> [Activity]
The reply should consist of the full listing, written out exactly.
-=-=-
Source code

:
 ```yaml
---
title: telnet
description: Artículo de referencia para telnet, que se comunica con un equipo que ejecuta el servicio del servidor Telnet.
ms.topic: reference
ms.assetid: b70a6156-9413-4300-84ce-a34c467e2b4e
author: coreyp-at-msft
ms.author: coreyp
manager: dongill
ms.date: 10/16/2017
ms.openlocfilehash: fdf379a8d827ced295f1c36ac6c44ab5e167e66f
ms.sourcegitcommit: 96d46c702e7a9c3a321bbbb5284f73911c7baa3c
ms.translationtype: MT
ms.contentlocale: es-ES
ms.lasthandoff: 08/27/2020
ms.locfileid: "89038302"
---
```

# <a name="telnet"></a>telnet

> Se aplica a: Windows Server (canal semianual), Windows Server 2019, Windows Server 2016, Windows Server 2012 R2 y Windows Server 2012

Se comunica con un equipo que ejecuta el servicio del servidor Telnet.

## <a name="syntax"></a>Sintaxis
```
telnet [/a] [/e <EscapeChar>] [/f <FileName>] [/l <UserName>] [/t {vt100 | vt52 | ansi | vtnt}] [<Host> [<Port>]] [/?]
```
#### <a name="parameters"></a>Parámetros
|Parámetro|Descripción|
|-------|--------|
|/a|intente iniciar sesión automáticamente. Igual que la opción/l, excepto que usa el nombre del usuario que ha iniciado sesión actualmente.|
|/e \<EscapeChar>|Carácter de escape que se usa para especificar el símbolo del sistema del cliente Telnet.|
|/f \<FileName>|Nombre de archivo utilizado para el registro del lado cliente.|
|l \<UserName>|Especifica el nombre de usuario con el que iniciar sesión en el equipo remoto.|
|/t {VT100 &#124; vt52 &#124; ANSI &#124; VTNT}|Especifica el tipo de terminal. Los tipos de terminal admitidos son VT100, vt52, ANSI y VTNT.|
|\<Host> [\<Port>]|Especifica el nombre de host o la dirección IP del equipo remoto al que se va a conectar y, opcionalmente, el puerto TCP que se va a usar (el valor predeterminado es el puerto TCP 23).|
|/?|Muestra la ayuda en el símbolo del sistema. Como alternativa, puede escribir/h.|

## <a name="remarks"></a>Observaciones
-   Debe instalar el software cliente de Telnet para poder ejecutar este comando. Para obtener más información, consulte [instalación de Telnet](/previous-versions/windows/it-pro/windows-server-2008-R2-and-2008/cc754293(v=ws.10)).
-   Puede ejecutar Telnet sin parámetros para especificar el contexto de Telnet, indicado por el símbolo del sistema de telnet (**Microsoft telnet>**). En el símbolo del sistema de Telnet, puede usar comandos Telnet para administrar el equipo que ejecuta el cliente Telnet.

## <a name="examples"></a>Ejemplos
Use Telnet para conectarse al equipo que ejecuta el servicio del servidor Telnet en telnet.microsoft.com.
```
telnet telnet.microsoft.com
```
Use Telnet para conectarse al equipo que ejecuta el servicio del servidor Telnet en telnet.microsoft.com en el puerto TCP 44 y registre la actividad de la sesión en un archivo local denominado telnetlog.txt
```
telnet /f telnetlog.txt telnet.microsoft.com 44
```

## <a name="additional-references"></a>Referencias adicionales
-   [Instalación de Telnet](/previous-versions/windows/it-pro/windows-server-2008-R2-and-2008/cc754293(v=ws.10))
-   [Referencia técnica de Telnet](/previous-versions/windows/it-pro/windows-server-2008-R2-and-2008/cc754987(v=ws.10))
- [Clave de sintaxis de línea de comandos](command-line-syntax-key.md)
-=-=-
> [Exercise result]
Source code

:
 ```yaml
---
title: telnet
description: Artículo de referencia para telnet, que se comunica con un equipo que ejecuta el servicio del servidor Telnet.
ms.topic: reference
ms.assetid: b70a6156-9413-4300-84ce-a34c467e2b4e
author: coreyp-at-msft
ms.author: coreyp
manager: dongill
ms.date: 10/16/2017
ms.openlocfilehash: fdf379a8d827ced295f1c36ac6c44ab5e167e66f
ms.sourcegitcommit: 96d46c702e7a9c3a321bbbb5284f73911c7baa3c
ms.translationtype: MT
ms.contentlocale: es-ES
ms.lasthandoff: 08/27/2020
ms.locfileid: "89038302"
---
```

# <a name="telnet"></a>telnet

> Se aplica a: Windows Server (canal semianual), Windows Server 2019, Windows Server 2016, Windows Server 2012 R2 y Windows Server 2012

Se comunica con un equipo que ejecuta el servicio del servidor Telnet.

## <a name="syntax"></a>Sintaxis
```
telnet [/a] [/e <EscapeChar>] [/f <FileName>] [/l <UserName>] [/t {vt100 | vt52 | ansi | vtnt}] [<Host> [<Port>]] [/?]
```
#### <a name="parameters"></a>Parámetros
|Parámetro|Descripción|
|-------|--------|
|/a|intente iniciar sesión automáticamente. Igual que la opción/l, excepto que usa el nombre del usuario que ha iniciado sesión actualmente.|
|/e \<EscapeChar>|Carácter de escape que se usa para especificar el símbolo del sistema del cliente Telnet.|
|/f \<FileName>|Nombre de archivo utilizado para el registro del lado cliente.|
|l \<UserName>|Especifica el nombre de usuario con el que iniciar sesión en el equipo remoto.|
|/t {VT100 &#124; vt52 &#124; ANSI &#124; VTNT}|Especifica el tipo de terminal. Los tipos de terminal admitidos son VT100, vt52, ANSI y VTNT.|
|\<Host> [\<Port>]|Especifica el nombre de host o la dirección IP del equipo remoto al que se va a conectar y, opcionalmente, el puerto TCP que se va a usar (el valor predeterminado es el puerto TCP 23).|
|/?|Muestra la ayuda en el símbolo del sistema. Como alternativa, puede escribir/h.|

## <a name="remarks"></a>Observaciones
-   Debe instalar el software cliente de Telnet para poder ejecutar este comando. Para obtener más información, consulte [instalación de Telnet](/previous-versions/windows/it-pro/windows-server-2008-R2-and-2008/cc754293(v=ws.10)).
-   Puede ejecutar Telnet sin parámetros para especificar el contexto de Telnet, indicado por el símbolo del sistema de telnet (**Microsoft telnet>**). En el símbolo del sistema de Telnet, puede usar comandos Telnet para administrar el equipo que ejecuta el cliente Telnet.

## <a name="examples"></a>Ejemplos
Use Telnet para conectarse al equipo que ejecuta el servicio del servidor Telnet en telnet.microsoft.com.
```
telnet telnet.microsoft.com
```
Use Telnet para conectarse al equipo que ejecuta el servicio del servidor Telnet en telnet.microsoft.com en el puerto TCP 44 y registre la actividad de la sesión en un archivo local denominado telnetlog.txt
```
telnet /f telnetlog.txt telnet.microsoft.com 44
```

## <a name="additional-references"></a>Referencias adicionales
-   [Instalación de Telnet](/previous-versions/windows/it-pro/windows-server-2008-R2-and-2008/cc754293(v=ws.10))
-   [Referencia técnica de Telnet](/previous-versions/windows/it-pro/windows-server-2008-R2-and-2008/cc754987(v=ws.10))
- [Clave de sintaxis de línea de comandos](command-line-syntax-key.md)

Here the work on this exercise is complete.